Dataset excerpts
----
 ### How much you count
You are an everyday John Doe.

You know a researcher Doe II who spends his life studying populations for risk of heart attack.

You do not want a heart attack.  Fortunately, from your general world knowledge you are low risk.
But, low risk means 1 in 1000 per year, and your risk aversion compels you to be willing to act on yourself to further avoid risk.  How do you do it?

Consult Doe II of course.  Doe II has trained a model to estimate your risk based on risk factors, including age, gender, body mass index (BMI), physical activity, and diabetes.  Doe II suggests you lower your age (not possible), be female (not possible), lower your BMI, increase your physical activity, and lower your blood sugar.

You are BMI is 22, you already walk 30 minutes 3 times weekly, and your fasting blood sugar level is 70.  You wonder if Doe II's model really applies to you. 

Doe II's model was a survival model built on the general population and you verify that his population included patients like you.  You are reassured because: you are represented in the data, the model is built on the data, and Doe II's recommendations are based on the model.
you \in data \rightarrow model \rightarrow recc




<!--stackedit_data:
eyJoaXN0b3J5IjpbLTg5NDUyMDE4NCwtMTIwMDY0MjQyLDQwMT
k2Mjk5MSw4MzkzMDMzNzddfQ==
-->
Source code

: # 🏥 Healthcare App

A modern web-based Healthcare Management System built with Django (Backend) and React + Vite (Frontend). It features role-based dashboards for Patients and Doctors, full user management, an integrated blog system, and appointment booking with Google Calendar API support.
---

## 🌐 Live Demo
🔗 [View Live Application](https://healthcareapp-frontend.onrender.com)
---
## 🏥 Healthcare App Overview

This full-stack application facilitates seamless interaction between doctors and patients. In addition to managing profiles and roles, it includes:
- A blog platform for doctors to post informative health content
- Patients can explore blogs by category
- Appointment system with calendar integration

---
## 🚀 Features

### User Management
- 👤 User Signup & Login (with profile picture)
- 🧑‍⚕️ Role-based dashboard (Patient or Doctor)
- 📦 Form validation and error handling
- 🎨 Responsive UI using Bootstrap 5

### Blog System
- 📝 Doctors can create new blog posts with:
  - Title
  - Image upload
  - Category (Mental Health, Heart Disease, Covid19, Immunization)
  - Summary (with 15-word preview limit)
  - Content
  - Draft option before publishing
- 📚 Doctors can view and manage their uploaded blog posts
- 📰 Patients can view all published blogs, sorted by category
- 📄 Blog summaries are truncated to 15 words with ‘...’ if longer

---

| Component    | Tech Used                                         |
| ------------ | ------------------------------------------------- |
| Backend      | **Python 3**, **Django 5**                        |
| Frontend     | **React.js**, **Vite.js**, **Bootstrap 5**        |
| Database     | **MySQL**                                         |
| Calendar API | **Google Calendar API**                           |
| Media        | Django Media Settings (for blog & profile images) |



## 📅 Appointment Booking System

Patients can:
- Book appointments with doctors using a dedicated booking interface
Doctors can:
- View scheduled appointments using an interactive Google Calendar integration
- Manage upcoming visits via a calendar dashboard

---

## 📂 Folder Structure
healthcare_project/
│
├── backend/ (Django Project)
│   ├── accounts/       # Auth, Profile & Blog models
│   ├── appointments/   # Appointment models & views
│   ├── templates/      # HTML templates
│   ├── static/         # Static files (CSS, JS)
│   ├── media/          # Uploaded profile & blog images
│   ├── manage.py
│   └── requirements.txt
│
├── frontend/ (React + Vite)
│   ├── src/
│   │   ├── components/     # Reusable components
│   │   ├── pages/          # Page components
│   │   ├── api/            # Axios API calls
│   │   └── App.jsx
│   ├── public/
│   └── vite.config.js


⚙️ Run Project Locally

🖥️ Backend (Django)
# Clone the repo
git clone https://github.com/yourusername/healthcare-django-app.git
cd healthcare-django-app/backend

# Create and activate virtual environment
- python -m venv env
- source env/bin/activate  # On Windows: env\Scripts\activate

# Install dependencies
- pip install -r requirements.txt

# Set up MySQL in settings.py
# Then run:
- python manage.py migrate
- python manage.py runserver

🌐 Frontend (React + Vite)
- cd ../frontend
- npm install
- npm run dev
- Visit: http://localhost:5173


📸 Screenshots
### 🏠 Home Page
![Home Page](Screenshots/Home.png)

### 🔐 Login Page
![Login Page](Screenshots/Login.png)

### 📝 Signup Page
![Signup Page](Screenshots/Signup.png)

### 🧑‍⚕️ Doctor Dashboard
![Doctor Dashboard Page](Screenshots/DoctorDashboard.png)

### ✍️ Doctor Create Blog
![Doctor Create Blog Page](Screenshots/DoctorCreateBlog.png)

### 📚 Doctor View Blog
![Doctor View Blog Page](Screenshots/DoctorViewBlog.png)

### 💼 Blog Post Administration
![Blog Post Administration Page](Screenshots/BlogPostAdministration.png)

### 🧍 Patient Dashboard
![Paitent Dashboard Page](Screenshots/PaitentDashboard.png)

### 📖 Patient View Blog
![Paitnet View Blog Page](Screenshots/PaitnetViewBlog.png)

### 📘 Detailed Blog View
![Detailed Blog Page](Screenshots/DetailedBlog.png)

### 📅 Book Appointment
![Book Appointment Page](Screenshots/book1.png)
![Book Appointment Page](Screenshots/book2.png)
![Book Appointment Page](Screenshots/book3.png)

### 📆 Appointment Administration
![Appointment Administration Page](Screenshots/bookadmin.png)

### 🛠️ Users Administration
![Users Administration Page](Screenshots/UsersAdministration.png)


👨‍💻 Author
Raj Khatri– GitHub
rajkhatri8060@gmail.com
----
== What this task involves ==
For this exercise, all the data must be repeated exactly.

== Output for this task ==
 ### How much you count
You are an everyday John Doe.

You know a researcher Doe II who spends his life studying populations for risk of heart attack.

You do not want a heart attack.  Fortunately, from your general world knowledge you are low risk.
But, low risk means 1 in 1000 per year, and your risk aversion compels you to be willing to act on yourself to further avoid risk.  How do you do it?

Consult Doe II of course.  Doe II has trained a model to estimate your risk based on risk factors, including age, gender, body mass index (BMI), physical activity, and diabetes.  Doe II suggests you lower your age (not possible), be female (not possible), lower your BMI, increase your physical activity, and lower your blood sugar.

You are BMI is 22, you already walk 30 minutes 3 times weekly, and your fasting blood sugar level is 70.  You wonder if Doe II's model really applies to you. 

Doe II's model was a survival model built on the general population and you verify that his population included patients like you.  You are reassured because: you are represented in the data, the model is built on the data, and Doe II's recommendations are based on the model.
you \in data \rightarrow model \rightarrow recc




<!--stackedit_data:
eyJoaXN0b3J5IjpbLTg5NDUyMDE4NCwtMTIwMDY0MjQyLDQwMT
k2Mjk5MSw4MzkzMDMzNzddfQ==
-->
Source code

: # 🏥 Healthcare App

A modern web-based Healthcare Management System built with Django (Backend) and React + Vite (Frontend). It features role-based dashboards for Patients and Doctors, full user management, an integrated blog system, and appointment booking with Google Calendar API support.
---

## 🌐 Live Demo
🔗 [View Live Application](https://healthcareapp-frontend.onrender.com)
---
## 🏥 Healthcare App Overview

This full-stack application facilitates seamless interaction between doctors and patients. In addition to managing profiles and roles, it includes:
- A blog platform for doctors to post informative health content
- Patients can explore blogs by category
- Appointment system with calendar integration

---
## 🚀 Features

### User Management
- 👤 User Signup & Login (with profile picture)
- 🧑‍⚕️ Role-based dashboard (Patient or Doctor)
- 📦 Form validation and error handling
- 🎨 Responsive UI using Bootstrap 5

### Blog System
- 📝 Doctors can create new blog posts with:
  - Title
  - Image upload
  - Category (Mental Health, Heart Disease, Covid19, Immunization)
  - Summary (with 15-word preview limit)
  - Content
  - Draft option before publishing
- 📚 Doctors can view and manage their uploaded blog posts
- 📰 Patients can view all published blogs, sorted by category
- 📄 Blog summaries are truncated to 15 words with ‘...’ if longer

---

| Component    | Tech Used                                         |
| ------------ | ------------------------------------------------- |
| Backend      | **Python 3**, **Django 5**                        |
| Frontend     | **React.js**, **Vite.js**, **Bootstrap 5**        |
| Database     | **MySQL**                                         |
| Calendar API | **Google Calendar API**                           |
| Media        | Django Media Settings (for blog & profile images) |



## 📅 Appointment Booking System

Patients can:
- Book appointments with doctors using a dedicated booking interface
Doctors can:
- View scheduled appointments using an interactive Google Calendar integration
- Manage upcoming visits via a calendar dashboard

---

## 📂 Folder Structure
healthcare_project/
│
├── backend/ (Django Project)
│   ├── accounts/       # Auth, Profile & Blog models
│   ├── appointments/   # Appointment models & views
│   ├── templates/      # HTML templates
│   ├── static/         # Static files (CSS, JS)
│   ├── media/          # Uploaded profile & blog images
│   ├── manage.py
│   └── requirements.txt
│
├── frontend/ (React + Vite)
│   ├── src/
│   │   ├── components/     # Reusable components
│   │   ├── pages/          # Page components
│   │   ├── api/            # Axios API calls
│   │   └── App.jsx
│   ├── public/
│   └── vite.config.js


⚙️ Run Project Locally

🖥️ Backend (Django)
# Clone the repo
git clone https://github.com/yourusername/healthcare-django-app.git
cd healthcare-django-app/backend

# Create and activate virtual environment
- python -m venv env
- source env/bin/activate  # On Windows: env\Scripts\activate

# Install dependencies
- pip install -r requirements.txt

# Set up MySQL in settings.py
# Then run:
- python manage.py migrate
- python manage.py runserver

🌐 Frontend (React + Vite)
- cd ../frontend
- npm install
- npm run dev
- Visit: http://localhost:5173


📸 Screenshots
### 🏠 Home Page
![Home Page](Screenshots/Home.png)

### 🔐 Login Page
![Login Page](Screenshots/Login.png)

### 📝 Signup Page
![Signup Page](Screenshots/Signup.png)

### 🧑‍⚕️ Doctor Dashboard
![Doctor Dashboard Page](Screenshots/DoctorDashboard.png)

### ✍️ Doctor Create Blog
![Doctor Create Blog Page](Screenshots/DoctorCreateBlog.png)

### 📚 Doctor View Blog
![Doctor View Blog Page](Screenshots/DoctorViewBlog.png)

### 💼 Blog Post Administration
![Blog Post Administration Page](Screenshots/BlogPostAdministration.png)

### 🧍 Patient Dashboard
![Paitent Dashboard Page](Screenshots/PaitentDashboard.png)

### 📖 Patient View Blog
![Paitnet View Blog Page](Screenshots/PaitnetViewBlog.png)

### 📘 Detailed Blog View
![Detailed Blog Page](Screenshots/DetailedBlog.png)

### 📅 Book Appointment
![Book Appointment Page](Screenshots/book1.png)
![Book Appointment Page](Screenshots/book2.png)
![Book Appointment Page](Screenshots/book3.png)

### 📆 Appointment Administration
![Appointment Administration Page](Screenshots/bookadmin.png)

### 🛠️ Users Administration
![Users Administration Page](Screenshots/UsersAdministration.png)


👨‍💻 Author
Raj Khatri– GitHub
rajkhatri8060@gmail.com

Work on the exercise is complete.